WHAT YOU SHOULD DO:
Take each line of the data that contains the string "Feed" and copy it.

RECORDS TO USE:
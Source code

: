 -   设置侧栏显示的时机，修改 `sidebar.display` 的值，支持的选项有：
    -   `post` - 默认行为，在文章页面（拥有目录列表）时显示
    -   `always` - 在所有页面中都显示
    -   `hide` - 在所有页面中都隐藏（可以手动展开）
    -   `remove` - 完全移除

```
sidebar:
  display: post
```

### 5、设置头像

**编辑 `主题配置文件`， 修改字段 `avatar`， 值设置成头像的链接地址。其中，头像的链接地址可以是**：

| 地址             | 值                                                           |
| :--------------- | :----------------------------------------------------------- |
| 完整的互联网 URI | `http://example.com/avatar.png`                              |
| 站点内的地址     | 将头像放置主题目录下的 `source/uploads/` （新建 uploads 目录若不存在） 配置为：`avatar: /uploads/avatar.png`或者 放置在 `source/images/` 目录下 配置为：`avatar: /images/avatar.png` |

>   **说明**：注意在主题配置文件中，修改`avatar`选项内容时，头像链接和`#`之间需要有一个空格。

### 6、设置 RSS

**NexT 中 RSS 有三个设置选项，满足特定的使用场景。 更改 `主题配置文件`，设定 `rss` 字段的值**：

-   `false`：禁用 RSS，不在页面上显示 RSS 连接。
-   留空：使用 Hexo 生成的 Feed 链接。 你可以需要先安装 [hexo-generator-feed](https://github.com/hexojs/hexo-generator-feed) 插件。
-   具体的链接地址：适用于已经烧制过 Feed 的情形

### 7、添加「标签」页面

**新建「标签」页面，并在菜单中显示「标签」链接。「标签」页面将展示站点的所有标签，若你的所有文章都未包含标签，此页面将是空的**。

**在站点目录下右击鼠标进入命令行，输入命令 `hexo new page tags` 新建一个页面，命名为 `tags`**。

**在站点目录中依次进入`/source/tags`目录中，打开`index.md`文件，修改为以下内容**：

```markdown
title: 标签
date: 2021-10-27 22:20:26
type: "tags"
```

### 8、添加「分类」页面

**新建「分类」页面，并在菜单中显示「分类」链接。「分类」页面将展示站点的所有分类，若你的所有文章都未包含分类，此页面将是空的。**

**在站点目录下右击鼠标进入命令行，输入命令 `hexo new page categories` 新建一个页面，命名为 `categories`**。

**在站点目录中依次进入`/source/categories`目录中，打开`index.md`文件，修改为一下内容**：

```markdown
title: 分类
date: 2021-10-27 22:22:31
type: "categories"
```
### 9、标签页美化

OUTPUT OF THE TASK:
-   留空：使用 Hexo 生成的 Feed 链接。 你可以需要先安装 [hexo-generator-feed](https://github.com/hexojs/hexo-generator-feed) 插件。
-   具体的链接地址：适用于已经烧制过 Feed 的情形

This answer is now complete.